Assigned task:
Restate the records so that not a single word differs.

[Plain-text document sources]
+ + + + +
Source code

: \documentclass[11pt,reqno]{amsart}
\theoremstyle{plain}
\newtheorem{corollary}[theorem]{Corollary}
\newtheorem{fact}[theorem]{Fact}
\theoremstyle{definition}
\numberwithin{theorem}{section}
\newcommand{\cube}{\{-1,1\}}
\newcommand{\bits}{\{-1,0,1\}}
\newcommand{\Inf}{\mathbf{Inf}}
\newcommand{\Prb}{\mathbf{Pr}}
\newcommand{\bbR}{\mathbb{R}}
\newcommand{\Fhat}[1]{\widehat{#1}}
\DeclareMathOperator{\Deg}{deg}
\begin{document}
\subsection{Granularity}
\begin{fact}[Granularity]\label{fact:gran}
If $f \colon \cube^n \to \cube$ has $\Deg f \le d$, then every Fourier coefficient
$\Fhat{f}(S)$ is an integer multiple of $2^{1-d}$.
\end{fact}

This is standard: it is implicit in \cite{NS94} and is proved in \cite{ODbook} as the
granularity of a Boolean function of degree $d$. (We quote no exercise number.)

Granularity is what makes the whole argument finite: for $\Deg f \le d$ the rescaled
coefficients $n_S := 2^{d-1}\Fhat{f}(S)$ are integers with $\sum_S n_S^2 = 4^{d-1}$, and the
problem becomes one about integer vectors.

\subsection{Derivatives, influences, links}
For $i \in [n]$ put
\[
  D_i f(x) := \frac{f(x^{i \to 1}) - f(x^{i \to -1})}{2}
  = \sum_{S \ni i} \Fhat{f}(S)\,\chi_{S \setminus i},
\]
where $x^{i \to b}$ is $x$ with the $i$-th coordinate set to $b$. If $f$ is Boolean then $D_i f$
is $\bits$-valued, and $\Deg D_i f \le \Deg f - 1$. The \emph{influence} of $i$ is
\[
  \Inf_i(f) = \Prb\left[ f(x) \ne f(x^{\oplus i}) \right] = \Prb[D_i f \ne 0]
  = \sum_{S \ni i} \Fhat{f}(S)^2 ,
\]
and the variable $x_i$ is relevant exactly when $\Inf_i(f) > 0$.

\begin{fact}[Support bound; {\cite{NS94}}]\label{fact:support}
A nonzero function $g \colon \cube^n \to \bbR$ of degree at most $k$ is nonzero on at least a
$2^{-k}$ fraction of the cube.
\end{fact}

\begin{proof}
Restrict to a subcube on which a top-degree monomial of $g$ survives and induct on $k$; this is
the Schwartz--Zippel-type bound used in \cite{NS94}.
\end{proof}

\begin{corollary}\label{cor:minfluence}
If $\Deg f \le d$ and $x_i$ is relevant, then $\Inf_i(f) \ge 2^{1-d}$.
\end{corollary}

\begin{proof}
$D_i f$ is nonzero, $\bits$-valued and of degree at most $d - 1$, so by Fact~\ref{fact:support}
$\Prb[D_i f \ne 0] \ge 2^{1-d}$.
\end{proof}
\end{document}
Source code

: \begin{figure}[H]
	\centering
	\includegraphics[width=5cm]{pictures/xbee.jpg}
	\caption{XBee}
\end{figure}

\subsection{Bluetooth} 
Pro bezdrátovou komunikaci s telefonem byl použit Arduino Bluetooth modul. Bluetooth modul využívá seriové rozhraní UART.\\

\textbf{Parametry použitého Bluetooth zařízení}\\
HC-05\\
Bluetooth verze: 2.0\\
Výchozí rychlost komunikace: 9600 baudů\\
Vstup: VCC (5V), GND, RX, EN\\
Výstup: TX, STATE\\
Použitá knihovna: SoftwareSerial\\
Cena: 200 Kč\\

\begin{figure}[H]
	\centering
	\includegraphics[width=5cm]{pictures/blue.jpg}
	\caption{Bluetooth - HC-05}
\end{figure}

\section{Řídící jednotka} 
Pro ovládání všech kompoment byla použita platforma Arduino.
+ + + + +
Expected answer:
Source code

: \documentclass[11pt,reqno]{amsart}
\theoremstyle{plain}
\newtheorem{corollary}[theorem]{Corollary}
\newtheorem{fact}[theorem]{Fact}
\theoremstyle{definition}
\numberwithin{theorem}{section}
\newcommand{\cube}{\{-1,1\}}
\newcommand{\bits}{\{-1,0,1\}}
\newcommand{\Inf}{\mathbf{Inf}}
\newcommand{\Prb}{\mathbf{Pr}}
\newcommand{\bbR}{\mathbb{R}}
\newcommand{\Fhat}[1]{\widehat{#1}}
\DeclareMathOperator{\Deg}{deg}
\begin{document}
\subsection{Granularity}
\begin{fact}[Granularity]\label{fact:gran}
If $f \colon \cube^n \to \cube$ has $\Deg f \le d$, then every Fourier coefficient
$\Fhat{f}(S)$ is an integer multiple of $2^{1-d}$.
\end{fact}

This is standard: it is implicit in \cite{NS94} and is proved in \cite{ODbook} as the
granularity of a Boolean function of degree $d$. (We quote no exercise number.)

Granularity is what makes the whole argument finite: for $\Deg f \le d$ the rescaled
coefficients $n_S := 2^{d-1}\Fhat{f}(S)$ are integers with $\sum_S n_S^2 = 4^{d-1}$, and the
problem becomes one about integer vectors.

\subsection{Derivatives, influences, links}
For $i \in [n]$ put
\[
  D_i f(x) := \frac{f(x^{i \to 1}) - f(x^{i \to -1})}{2}
  = \sum_{S \ni i} \Fhat{f}(S)\,\chi_{S \setminus i},
\]
where $x^{i \to b}$ is $x$ with the $i$-th coordinate set to $b$. If $f$ is Boolean then $D_i f$
is $\bits$-valued, and $\Deg D_i f \le \Deg f - 1$. The \emph{influence} of $i$ is
\[
  \Inf_i(f) = \Prb\left[ f(x) \ne f(x^{\oplus i}) \right] = \Prb[D_i f \ne 0]
  = \sum_{S \ni i} \Fhat{f}(S)^2 ,
\]
and the variable $x_i$ is relevant exactly when $\Inf_i(f) > 0$.

\begin{fact}[Support bound; {\cite{NS94}}]\label{fact:support}
A nonzero function $g \colon \cube^n \to \bbR$ of degree at most $k$ is nonzero on at least a
$2^{-k}$ fraction of the cube.
\end{fact}

\begin{proof}
Restrict to a subcube on which a top-degree monomial of $g$ survives and induct on $k$; this is
the Schwartz--Zippel-type bound used in \cite{NS94}.
\end{proof}

\begin{corollary}\label{cor:minfluence}
If $\Deg f \le d$ and $x_i$ is relevant, then $\Inf_i(f) \ge 2^{1-d}$.
\end{corollary}

\begin{proof}
$D_i f$ is nonzero, $\bits$-valued and of degree at most $d - 1$, so by Fact~\ref{fact:support}
$\Prb[D_i f \ne 0] \ge 2^{1-d}$.
\end{proof}
\end{document}
Source code

: \begin{figure}[H]
	\centering
	\includegraphics[width=5cm]{pictures/xbee.jpg}
	\caption{XBee}
\end{figure}

\subsection{Bluetooth} 
Pro bezdrátovou komunikaci s telefonem byl použit Arduino Bluetooth modul. Bluetooth modul využívá seriové rozhraní UART.\\

\textbf{Parametry použitého Bluetooth zařízení}\\
HC-05\\
Bluetooth verze: 2.0\\
Výchozí rychlost komunikace: 9600 baudů\\
Vstup: VCC (5V), GND, RX, EN\\
Výstup: TX, STATE\\
Použitá knihovna: SoftwareSerial\\
Cena: 200 Kč\\

\begin{figure}[H]
	\centering
	\includegraphics[width=5cm]{pictures/blue.jpg}
	\caption{Bluetooth - HC-05}
\end{figure}

\section{Řídící jednotka} 
Pro ovládání všech kompoment byla použita platforma Arduino.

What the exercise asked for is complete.